This blog is an update to one posted June 13: Local Elected Officials Object to Hearing Your Voice.
Recently the PA Department of Environmental Protection (“DEP”) held a public comment period on their new draft Environmental Justice Policy (“Policy”). This Policy was created to provide those who reside in an environmental justice community the opportunity to better understand the potential impacts on human and environmental health of a proposed project located in their community.
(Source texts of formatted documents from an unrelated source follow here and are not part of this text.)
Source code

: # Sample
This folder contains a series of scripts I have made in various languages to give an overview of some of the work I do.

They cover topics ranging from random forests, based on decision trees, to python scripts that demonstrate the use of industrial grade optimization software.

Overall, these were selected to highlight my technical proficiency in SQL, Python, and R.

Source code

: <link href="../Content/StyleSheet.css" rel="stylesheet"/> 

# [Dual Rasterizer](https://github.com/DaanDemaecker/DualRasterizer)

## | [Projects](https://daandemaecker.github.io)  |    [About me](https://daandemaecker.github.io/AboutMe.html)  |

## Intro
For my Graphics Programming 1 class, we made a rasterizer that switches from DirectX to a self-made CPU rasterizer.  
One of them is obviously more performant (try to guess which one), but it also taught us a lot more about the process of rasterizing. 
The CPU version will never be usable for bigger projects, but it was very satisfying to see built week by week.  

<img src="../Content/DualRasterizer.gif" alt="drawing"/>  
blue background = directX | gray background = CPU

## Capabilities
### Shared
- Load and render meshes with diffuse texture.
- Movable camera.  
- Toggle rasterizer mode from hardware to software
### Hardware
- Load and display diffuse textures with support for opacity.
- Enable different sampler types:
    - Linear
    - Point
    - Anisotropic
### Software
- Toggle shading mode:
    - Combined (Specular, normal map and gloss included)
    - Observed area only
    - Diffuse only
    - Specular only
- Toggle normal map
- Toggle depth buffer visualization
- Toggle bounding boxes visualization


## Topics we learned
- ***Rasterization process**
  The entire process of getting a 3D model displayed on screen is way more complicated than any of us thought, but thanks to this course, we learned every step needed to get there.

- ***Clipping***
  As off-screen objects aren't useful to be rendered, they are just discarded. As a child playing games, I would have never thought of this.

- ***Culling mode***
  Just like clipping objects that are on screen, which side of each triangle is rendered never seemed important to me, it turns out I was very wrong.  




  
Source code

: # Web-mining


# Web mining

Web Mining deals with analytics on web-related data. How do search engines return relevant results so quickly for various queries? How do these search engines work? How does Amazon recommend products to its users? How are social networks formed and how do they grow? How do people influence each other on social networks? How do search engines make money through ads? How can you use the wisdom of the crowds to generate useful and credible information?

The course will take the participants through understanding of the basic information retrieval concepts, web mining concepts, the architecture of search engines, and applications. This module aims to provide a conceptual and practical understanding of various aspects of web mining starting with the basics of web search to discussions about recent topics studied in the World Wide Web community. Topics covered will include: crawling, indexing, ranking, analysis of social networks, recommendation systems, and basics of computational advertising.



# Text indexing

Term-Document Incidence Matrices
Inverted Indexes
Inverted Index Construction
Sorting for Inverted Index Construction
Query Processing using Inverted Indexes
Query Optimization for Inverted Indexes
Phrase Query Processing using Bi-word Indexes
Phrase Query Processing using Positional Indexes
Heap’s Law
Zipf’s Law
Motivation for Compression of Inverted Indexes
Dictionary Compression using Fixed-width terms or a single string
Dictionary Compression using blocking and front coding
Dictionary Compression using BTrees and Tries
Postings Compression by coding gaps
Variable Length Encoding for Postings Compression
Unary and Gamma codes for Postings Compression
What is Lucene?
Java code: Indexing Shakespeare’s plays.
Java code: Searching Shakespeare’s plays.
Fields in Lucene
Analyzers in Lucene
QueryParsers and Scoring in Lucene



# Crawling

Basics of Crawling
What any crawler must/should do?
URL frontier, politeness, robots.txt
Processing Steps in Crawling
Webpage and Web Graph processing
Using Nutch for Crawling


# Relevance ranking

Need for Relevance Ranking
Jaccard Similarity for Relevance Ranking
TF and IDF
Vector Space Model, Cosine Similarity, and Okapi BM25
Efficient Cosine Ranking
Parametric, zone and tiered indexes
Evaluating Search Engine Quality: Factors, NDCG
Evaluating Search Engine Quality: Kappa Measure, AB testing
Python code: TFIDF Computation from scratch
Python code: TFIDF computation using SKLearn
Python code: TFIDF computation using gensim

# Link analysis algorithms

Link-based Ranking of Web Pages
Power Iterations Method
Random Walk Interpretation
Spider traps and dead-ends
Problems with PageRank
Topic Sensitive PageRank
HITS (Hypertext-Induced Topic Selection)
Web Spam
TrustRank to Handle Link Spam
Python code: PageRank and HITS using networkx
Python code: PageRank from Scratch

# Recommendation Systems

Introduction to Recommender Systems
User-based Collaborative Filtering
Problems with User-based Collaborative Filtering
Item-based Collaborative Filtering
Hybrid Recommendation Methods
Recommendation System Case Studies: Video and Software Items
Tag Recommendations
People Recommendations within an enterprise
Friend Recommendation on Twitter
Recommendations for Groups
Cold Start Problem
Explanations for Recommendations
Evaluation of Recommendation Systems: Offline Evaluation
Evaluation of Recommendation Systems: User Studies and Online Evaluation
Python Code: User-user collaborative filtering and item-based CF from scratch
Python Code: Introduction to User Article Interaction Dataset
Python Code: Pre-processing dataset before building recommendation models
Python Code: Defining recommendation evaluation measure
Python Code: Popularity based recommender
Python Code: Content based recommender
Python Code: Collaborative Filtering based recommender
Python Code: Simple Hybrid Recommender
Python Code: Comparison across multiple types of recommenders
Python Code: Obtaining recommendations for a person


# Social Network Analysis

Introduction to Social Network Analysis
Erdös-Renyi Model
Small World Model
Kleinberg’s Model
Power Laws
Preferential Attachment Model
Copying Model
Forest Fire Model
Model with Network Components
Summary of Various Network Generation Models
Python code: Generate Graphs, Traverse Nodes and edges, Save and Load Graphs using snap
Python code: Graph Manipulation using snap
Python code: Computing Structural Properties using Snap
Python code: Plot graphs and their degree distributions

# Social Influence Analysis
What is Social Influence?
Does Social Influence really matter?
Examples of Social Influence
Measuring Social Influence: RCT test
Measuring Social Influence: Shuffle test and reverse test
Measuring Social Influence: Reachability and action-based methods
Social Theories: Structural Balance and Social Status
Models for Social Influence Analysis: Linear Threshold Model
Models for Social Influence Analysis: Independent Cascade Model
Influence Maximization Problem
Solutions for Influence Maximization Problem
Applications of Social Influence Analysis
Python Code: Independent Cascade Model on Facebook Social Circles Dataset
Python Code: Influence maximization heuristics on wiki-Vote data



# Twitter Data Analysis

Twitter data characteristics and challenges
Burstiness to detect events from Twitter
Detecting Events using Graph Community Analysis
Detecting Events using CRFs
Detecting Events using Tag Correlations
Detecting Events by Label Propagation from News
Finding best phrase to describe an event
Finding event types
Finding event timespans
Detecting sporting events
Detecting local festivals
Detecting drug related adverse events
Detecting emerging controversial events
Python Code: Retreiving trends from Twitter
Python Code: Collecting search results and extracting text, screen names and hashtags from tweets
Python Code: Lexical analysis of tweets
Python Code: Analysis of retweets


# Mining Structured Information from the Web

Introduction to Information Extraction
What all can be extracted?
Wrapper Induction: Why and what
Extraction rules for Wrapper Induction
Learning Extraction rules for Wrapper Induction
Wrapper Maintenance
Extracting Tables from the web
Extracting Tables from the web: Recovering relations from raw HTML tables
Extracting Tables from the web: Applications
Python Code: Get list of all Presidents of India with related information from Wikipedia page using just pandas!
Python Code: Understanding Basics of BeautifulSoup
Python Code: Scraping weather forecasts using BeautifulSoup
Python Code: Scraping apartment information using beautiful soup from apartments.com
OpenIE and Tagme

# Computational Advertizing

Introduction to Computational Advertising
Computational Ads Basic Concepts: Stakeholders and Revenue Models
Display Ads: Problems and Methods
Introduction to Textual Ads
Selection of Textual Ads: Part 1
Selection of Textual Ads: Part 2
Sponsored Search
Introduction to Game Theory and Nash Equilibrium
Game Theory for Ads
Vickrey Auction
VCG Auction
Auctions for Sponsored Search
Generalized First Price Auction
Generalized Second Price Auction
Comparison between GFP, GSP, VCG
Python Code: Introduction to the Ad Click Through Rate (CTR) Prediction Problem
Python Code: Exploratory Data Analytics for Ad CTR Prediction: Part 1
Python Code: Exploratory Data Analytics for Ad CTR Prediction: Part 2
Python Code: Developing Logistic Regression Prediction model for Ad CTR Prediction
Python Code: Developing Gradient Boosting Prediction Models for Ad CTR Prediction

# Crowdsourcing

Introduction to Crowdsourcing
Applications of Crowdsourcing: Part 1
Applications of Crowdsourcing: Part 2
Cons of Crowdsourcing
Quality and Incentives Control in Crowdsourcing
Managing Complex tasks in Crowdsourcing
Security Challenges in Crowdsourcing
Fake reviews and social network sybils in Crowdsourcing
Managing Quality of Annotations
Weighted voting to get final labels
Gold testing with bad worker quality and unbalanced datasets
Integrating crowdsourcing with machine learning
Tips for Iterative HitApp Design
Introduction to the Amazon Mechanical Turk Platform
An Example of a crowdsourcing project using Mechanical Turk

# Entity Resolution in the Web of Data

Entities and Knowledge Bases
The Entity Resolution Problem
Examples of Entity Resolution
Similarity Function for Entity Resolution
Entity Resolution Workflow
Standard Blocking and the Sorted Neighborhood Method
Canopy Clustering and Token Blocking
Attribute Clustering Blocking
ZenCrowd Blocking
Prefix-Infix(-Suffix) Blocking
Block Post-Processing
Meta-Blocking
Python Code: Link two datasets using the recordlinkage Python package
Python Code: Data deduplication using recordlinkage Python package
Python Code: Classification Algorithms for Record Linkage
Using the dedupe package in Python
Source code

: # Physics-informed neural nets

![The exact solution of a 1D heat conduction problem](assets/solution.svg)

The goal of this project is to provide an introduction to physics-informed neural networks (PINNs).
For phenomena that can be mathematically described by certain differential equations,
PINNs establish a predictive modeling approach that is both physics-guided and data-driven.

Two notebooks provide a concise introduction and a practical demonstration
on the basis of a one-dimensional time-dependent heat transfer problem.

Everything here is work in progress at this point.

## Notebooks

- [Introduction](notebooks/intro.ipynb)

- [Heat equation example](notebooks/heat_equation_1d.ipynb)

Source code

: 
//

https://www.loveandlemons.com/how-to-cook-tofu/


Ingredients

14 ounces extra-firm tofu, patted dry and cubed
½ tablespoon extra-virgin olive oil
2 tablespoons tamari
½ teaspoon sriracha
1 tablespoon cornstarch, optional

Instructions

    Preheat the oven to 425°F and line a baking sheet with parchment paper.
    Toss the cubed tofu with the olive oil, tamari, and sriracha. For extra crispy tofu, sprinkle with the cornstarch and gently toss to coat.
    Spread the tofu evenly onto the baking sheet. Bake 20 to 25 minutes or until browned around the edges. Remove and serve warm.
Additionally, the Policy provides the residents of an environmental justice community the opportunity to voice their concerns and to suggest limiting the harms of such proposed projects with the developer and the state.
During the two-month public comment period for the Policy, hundreds of comments were received by the DEP, many in support of the Policy, including some ideas on strengthening protections for environmental justice communities. However, one comment in particular sticks out. The Chairman of the State House Environmental Resources and Energy (“ERE”) committee, Daryl Metcalfe, among many other elected officials, sent a letter to the DEP stating that the House ERE and its constituents believe that this Policy is without merit. Essentially, even though this Policy aims to provide constituents a chance to voice their concerns and better understand what is being proposed in their neighborhood, they believe the DEP does not have the authority to do this. Instead, the ERE argues that the General Assembly holds this power. Yet, the General Assembly has not moved on any legislation which would mirror what the draft Policy offers people living in the Commonwealth.
Even more troublesome is that the ERE explicitly stated in their letter that the DEP should have come to them, the General Assembly, to promulgate such safeguards. They also said in their letter that there currently is not any legislation that touches on this type of protection for the Commonwealth. That statement is untrue. House Bill 2043 was introduced into the ERE Committee on November 3, 2021. This bill contains many components the public asked for in their comments to the DEP concerning the draft Policy. HB 2043 requires operators to provide easy-to-understand reports of the proposed project and ample time for community members to review and comment on that proposed development, two of the very same mainstays of the draft Policy. To say that the DEP must come to the General Assembly to accomplish these goals and to share that there is nothing currently sitting in front of the General Assembly that is similar to the draft Policy is disingenuous.
CCJ is working with many stakeholders to promote and help move HB 2043 through the General Assembly and will provide updates on its progression.